In the course of our recent conversations about ZFS and RAID-Z, one particular statement by Jeff Bonwick touched on a common misconception.

This question doesnâ??t even make sense unless you postulate a richer interface between file systems and storage than the simple block device protocol (which is the level at which RAID is customarily done).

A lot of people, especially those who have only dealt with disks at the filesystem level or above, seem to have the idea that the interface to disks (and disk arrays and other disk-like hardware) consists solely or almost solely of block reads and writes. That actually hasn’t been the case for a long time. SCSI has always had a plethora of other commands such as Inquiry, Test Unit Ready, Reserve, Release, and so on. All of SCSI’s descendants – including but not limited to iSCSI, Serial Attached SCSI, Fibre Channel, and SBP-2 – have inherited these extra commands. Vendors can do arbitrarily complex things with Mode Sense and Mode Select, Read Buffer and Write Buffer, vendor-specific opcodes, or reads and writes to pseudo-devices. Any of these facilities could be used to implement a completely general kind of RPC, so any interface that you could implement within a single system could also be implemented with an external storage device at one end (not that it would necessarily be a good idea to do so). In Jeff’s example, there are many ways that the filesystem could tell the storage device which section of a volume is using which RAID level or stripe size etc. … if it could pass the necessary information through the operating system’s own block-device interface. That’s where the “read and write and not much more” limitation really lives, and it’s not all that innovative to remove a restriction that the OS put there in the first place.

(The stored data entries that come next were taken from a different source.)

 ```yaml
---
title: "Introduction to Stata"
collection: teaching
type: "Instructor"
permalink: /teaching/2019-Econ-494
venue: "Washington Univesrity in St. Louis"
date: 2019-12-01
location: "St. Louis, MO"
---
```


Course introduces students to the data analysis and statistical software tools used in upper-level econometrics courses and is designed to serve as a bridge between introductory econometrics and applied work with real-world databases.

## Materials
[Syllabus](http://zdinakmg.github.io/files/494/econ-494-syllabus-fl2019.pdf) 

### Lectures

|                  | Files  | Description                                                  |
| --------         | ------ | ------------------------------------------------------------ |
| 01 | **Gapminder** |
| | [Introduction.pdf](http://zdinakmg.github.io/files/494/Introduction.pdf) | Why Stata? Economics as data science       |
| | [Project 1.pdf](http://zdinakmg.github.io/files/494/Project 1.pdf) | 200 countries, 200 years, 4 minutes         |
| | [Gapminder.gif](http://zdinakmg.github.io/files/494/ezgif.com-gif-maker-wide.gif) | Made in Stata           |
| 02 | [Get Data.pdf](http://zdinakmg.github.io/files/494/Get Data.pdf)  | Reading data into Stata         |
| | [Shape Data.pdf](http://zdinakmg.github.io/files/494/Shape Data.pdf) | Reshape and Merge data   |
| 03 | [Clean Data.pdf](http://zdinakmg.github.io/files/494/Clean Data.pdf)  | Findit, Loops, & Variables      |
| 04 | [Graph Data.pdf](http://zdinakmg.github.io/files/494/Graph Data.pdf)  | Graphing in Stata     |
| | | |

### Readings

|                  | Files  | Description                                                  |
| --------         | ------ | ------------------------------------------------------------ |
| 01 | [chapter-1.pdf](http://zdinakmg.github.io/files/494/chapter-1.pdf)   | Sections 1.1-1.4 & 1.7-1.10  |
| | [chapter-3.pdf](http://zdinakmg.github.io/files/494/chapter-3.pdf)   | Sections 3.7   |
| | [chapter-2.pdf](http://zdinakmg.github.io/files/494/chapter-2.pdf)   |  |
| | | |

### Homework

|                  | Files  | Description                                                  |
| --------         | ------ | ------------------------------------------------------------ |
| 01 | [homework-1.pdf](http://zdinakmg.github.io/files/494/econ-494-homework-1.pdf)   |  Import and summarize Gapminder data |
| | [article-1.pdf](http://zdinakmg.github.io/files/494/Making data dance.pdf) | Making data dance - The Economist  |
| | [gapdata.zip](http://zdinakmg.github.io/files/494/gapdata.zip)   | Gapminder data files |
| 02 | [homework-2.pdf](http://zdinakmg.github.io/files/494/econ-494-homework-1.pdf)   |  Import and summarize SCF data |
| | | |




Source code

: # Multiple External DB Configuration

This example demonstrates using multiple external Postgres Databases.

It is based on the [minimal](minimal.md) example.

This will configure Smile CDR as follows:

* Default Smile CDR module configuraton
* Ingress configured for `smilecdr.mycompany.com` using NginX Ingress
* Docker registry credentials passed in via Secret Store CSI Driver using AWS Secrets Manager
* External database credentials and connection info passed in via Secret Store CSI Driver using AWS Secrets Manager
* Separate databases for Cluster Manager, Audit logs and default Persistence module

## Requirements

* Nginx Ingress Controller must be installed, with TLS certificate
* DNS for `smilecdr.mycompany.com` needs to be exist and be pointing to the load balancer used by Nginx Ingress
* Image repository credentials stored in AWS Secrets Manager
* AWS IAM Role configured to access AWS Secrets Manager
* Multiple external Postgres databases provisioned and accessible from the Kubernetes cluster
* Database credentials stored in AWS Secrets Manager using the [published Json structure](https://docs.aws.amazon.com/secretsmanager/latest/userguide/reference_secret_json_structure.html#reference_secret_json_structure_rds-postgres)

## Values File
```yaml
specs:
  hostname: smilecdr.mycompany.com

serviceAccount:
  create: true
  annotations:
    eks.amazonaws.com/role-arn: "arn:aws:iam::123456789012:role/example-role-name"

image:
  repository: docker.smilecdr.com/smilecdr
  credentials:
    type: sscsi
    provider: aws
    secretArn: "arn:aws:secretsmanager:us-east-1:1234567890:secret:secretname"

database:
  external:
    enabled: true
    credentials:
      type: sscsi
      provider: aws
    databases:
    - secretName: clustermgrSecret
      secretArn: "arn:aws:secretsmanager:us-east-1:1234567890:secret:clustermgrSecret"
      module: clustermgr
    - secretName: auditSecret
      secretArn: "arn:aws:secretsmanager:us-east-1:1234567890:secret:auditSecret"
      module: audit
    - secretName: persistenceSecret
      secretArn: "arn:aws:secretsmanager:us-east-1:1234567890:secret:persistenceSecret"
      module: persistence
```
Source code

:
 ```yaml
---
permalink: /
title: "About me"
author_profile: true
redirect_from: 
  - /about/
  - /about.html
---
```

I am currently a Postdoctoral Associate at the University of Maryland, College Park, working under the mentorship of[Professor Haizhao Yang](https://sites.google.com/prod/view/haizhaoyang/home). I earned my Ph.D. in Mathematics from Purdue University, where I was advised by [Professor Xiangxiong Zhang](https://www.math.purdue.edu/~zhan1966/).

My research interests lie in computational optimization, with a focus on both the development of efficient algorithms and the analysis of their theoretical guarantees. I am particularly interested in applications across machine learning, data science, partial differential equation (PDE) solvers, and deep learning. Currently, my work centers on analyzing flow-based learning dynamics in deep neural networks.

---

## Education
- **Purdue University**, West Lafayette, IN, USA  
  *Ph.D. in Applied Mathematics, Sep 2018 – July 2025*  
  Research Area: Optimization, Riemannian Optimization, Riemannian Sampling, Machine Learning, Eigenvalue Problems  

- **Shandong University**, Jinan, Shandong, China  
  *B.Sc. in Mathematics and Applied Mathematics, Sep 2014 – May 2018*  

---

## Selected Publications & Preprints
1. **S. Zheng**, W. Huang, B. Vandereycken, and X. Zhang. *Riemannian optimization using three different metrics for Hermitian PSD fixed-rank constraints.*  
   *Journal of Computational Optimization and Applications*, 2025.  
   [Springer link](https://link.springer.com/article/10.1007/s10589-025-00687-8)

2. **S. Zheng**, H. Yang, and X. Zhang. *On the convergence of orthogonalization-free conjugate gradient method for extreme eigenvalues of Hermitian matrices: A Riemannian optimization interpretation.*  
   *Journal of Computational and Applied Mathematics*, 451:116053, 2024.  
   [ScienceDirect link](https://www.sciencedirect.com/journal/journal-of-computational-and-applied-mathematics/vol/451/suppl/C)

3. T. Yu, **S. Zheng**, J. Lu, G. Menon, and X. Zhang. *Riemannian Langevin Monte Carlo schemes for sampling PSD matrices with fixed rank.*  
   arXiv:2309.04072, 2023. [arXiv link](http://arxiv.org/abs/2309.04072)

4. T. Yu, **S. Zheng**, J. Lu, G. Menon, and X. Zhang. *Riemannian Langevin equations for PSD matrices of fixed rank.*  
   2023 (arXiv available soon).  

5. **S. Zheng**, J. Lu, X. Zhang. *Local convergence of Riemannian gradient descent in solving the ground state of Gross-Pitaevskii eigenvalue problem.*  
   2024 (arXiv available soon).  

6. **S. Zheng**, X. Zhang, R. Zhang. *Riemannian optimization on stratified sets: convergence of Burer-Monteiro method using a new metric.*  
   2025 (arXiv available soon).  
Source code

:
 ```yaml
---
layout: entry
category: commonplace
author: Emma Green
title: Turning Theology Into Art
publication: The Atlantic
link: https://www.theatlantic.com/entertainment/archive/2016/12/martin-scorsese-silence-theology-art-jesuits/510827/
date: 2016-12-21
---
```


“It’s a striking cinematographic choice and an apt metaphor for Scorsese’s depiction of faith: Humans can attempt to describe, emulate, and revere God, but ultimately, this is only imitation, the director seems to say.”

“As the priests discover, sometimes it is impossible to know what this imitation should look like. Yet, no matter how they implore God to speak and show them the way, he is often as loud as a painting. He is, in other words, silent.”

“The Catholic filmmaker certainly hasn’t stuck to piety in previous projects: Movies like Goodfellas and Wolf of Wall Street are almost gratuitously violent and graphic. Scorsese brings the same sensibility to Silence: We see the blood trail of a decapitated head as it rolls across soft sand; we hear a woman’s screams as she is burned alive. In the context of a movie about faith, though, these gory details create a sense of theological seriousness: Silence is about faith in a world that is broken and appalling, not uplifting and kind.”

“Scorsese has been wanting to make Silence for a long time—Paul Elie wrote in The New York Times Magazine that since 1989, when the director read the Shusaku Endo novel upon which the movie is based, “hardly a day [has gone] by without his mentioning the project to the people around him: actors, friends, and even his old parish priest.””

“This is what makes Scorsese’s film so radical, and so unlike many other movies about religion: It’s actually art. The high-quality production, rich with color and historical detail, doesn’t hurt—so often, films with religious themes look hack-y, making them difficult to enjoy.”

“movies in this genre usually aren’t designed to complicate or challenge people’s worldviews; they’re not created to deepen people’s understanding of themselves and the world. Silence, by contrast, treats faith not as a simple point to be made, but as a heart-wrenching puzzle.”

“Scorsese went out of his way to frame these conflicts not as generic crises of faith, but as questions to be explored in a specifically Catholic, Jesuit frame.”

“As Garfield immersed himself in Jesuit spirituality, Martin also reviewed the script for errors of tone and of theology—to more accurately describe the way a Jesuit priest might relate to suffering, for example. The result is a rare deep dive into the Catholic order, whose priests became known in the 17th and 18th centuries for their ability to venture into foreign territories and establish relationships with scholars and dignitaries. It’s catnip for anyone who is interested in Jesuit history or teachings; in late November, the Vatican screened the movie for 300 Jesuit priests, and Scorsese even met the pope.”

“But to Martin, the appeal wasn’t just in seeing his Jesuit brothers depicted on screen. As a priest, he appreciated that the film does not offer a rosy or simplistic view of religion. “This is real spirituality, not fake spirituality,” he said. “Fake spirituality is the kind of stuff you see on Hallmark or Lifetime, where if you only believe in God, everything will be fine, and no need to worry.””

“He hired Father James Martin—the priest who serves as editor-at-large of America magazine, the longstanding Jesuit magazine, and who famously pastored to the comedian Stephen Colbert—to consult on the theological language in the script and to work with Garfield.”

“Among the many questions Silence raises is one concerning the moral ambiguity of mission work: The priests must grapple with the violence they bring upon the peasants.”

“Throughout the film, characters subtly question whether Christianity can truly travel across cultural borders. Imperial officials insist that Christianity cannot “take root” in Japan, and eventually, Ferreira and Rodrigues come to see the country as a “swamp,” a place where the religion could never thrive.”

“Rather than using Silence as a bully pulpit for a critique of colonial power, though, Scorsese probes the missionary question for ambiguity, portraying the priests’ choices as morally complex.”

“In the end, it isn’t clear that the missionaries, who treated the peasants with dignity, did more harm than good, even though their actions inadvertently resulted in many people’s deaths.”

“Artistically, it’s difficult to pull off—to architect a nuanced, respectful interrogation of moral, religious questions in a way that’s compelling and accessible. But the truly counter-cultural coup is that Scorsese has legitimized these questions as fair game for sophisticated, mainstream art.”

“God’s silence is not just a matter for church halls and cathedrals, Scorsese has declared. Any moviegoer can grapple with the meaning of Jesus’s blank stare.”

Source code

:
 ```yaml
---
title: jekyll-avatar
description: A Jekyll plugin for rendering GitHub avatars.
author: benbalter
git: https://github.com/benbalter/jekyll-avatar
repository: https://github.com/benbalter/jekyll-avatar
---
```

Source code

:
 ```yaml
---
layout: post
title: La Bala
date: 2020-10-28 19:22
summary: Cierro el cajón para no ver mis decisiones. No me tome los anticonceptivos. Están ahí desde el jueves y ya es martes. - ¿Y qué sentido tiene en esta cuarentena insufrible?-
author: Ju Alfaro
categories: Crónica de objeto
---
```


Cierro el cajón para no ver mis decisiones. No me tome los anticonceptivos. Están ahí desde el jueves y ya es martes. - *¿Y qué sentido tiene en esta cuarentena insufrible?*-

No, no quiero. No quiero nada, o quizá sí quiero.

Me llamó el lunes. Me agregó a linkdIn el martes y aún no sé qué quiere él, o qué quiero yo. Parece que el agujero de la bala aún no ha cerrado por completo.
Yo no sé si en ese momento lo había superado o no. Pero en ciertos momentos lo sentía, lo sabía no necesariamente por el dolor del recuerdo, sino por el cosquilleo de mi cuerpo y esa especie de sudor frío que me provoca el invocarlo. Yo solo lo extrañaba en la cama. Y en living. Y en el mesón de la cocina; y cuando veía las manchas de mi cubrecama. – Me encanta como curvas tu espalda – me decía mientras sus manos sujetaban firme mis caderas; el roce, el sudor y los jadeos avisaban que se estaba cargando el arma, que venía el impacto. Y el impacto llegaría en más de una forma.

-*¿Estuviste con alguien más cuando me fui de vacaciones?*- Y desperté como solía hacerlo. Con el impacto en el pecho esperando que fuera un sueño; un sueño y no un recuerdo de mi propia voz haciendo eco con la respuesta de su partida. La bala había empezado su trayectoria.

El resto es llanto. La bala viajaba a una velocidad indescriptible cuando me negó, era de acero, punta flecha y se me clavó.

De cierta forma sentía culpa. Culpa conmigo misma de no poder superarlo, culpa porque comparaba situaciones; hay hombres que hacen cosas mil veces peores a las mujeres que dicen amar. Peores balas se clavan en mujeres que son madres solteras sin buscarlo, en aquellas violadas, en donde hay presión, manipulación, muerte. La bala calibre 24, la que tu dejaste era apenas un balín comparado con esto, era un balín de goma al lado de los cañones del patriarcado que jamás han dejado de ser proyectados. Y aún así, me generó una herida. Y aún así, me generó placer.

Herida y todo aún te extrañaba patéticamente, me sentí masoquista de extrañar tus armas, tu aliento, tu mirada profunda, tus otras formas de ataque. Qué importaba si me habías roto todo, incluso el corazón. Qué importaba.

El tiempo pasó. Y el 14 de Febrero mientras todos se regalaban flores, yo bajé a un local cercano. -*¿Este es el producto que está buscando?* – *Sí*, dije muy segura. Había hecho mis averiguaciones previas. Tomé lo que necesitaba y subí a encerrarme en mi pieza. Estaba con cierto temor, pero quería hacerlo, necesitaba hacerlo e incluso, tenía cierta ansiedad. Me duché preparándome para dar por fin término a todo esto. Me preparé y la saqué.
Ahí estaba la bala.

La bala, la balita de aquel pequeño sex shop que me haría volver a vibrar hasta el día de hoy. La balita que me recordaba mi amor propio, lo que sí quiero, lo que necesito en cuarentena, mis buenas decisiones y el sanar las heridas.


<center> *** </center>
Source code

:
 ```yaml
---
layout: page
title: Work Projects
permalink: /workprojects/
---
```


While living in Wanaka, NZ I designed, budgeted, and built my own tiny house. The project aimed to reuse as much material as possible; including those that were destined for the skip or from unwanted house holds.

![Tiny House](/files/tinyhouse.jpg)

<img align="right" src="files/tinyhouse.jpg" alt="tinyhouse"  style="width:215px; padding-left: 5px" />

The advantage of putting extra functionality in the device instead of the host is that the functionality then becomes available to any connected host that knows the right commands, regardless of host hardware or operating system, and even simultaneously for many hosts at once with the device providing all necessary coordination instead of requiring external lock managers and such. The disadvantage, of course, is that if you rely on advanced device functionality too much you’ll be up a creek when you have to work with a device that doesn’t provide it (like a dumb SATA drive). That’s where our old friend modularity comes in. If you designed your software right you should be able to use a more advanced device interface where it exists, and emulate it where it doesn’t, without perturbation to any of your code other than a pluggable personality module for the device you’re actually using. GFS actually did exactly this for the locking primitives they require, and it was a smart choice. Designing toward the lowest common denominator is generally a very good way to stifle innovation, not promote it.